研究によって、ADHDと睡眠障害には強い相関があることがわかってきており、ADHDはかなりの割合で睡眠障害(閉塞性睡眠時無呼吸症、周期性四肢運動障害、むずむず脚症候群、概日リズム睡眠障害など)を併発していることが知られています。

私が何十年とADHDの方を診てきた中で、自分自身を含めADHDで睡眠障害がない人にはまだ会ったことがありません。それくらいADHDの睡眠障害は深刻なのです。

ADHD脳に睡眠が必要な理由

逆に言えば、睡眠をケアすることは、ADHDの弱み症状の根本的な対策になるということでもあります。
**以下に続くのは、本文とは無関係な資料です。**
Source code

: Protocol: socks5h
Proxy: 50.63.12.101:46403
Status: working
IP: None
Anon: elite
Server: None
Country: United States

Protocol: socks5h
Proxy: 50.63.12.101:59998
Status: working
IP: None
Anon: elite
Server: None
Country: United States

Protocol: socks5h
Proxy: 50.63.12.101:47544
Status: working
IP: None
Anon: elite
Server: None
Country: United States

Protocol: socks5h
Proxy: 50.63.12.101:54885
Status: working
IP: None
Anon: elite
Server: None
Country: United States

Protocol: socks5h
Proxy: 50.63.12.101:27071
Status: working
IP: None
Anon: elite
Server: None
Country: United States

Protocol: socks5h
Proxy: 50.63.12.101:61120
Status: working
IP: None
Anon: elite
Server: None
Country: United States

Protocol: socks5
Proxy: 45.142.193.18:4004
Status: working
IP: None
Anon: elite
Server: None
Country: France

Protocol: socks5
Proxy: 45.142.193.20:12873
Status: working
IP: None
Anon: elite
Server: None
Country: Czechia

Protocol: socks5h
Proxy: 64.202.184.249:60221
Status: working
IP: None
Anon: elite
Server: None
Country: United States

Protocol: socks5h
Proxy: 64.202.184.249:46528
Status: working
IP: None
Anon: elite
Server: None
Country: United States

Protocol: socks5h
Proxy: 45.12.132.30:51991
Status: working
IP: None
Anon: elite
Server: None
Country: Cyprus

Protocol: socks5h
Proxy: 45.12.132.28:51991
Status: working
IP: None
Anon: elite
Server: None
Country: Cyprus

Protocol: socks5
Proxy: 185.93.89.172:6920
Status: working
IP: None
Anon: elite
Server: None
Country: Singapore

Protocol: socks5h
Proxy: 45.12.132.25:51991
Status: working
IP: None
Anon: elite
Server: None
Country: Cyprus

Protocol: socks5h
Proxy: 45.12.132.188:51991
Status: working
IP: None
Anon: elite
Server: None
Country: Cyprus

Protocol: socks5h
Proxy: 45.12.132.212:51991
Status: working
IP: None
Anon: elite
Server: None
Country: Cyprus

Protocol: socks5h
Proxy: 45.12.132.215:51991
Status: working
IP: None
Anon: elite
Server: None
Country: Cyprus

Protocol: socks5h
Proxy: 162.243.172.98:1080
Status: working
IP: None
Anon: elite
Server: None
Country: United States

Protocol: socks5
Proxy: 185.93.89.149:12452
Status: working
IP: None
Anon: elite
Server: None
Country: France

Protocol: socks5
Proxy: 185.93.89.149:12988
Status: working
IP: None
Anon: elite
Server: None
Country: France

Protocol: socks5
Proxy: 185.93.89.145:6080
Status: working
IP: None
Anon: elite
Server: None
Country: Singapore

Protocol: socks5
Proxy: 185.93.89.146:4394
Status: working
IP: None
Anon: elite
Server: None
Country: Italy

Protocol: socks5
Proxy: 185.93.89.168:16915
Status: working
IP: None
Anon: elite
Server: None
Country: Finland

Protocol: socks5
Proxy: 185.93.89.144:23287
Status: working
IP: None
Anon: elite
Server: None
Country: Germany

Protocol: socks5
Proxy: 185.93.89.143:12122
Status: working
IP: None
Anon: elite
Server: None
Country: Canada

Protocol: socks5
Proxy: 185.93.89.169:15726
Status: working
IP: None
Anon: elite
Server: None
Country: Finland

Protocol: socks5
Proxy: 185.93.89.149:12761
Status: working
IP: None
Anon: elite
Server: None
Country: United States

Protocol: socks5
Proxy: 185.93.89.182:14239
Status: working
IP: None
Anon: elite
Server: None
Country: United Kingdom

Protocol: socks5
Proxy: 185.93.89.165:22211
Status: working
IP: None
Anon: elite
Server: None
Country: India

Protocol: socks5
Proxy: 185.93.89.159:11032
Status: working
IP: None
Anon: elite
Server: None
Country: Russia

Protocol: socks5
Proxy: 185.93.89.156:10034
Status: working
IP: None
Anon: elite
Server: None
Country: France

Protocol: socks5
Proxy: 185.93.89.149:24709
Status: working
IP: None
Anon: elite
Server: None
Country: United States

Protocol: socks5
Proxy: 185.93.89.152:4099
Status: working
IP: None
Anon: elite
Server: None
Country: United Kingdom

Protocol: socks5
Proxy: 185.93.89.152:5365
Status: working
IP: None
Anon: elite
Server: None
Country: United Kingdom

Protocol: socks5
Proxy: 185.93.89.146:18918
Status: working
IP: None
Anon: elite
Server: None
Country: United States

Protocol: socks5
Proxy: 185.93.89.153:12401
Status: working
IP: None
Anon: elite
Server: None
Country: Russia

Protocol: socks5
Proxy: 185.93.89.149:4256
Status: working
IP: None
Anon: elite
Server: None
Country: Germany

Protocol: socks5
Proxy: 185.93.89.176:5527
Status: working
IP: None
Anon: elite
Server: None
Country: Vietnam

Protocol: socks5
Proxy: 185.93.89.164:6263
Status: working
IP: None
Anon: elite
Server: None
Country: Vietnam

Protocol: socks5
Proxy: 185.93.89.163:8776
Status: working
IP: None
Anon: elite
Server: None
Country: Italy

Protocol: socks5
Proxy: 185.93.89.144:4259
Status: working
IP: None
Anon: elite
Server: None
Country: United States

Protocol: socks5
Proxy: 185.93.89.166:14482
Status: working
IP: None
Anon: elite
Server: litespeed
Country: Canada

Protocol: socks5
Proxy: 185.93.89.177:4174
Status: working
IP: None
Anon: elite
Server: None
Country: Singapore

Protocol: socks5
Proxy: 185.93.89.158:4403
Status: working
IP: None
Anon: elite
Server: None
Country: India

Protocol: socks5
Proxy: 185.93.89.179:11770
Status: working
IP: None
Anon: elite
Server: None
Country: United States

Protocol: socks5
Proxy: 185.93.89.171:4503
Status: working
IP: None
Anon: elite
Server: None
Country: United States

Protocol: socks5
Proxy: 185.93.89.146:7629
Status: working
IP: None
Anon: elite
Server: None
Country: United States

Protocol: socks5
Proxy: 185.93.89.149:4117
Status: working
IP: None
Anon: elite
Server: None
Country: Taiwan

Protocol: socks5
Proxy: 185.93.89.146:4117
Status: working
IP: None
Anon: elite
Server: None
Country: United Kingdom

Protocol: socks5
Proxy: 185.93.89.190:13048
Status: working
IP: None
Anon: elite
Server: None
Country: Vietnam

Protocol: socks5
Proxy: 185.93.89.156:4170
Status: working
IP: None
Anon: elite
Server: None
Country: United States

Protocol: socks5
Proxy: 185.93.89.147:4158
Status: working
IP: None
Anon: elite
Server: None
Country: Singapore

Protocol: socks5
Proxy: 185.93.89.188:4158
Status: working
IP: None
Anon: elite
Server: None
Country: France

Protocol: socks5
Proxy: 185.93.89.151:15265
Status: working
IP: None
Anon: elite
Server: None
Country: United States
実際にADHD特有の不注意や、ぼーっとしてしまうなどの脳疲労の症状がひどい人が睡眠を適切にとるようにしたところ、症状が軽減された例が多くあります。

ADHD脳が休まるために推奨する睡眠時間は、大人で8時間以上、子どもなら10時間以上です。

そんなにとらなければいけないのかと驚かれるかもしれませんが、これがADHD脳にとって適正な睡眠時間です。これ未満の睡眠時間では日中にドーパミンが不足しやすくなり、ADHD脳の弱み症状である多動、衝動、不注意が頻発してしまいます。

ADHD脳は脳のオンオフの切り替えがうまくできません。強みである過集中も、集中しているオンの状態からオフへの切り替えがうまくできないために起こっているとも言えるでしょう。

人間の生命活動において、大きなオンのスイッチは「起床」であり、オフのスイッチは「入眠」。切り替えが苦手なADHD脳は、まず起床と入眠のコントロールをする必要があるのです。睡眠が足りていないことで日中のパフォーマンスが下がっているので、睡眠さえコントロールできれば、ADHD脳はその強みを発揮できるとも言えます。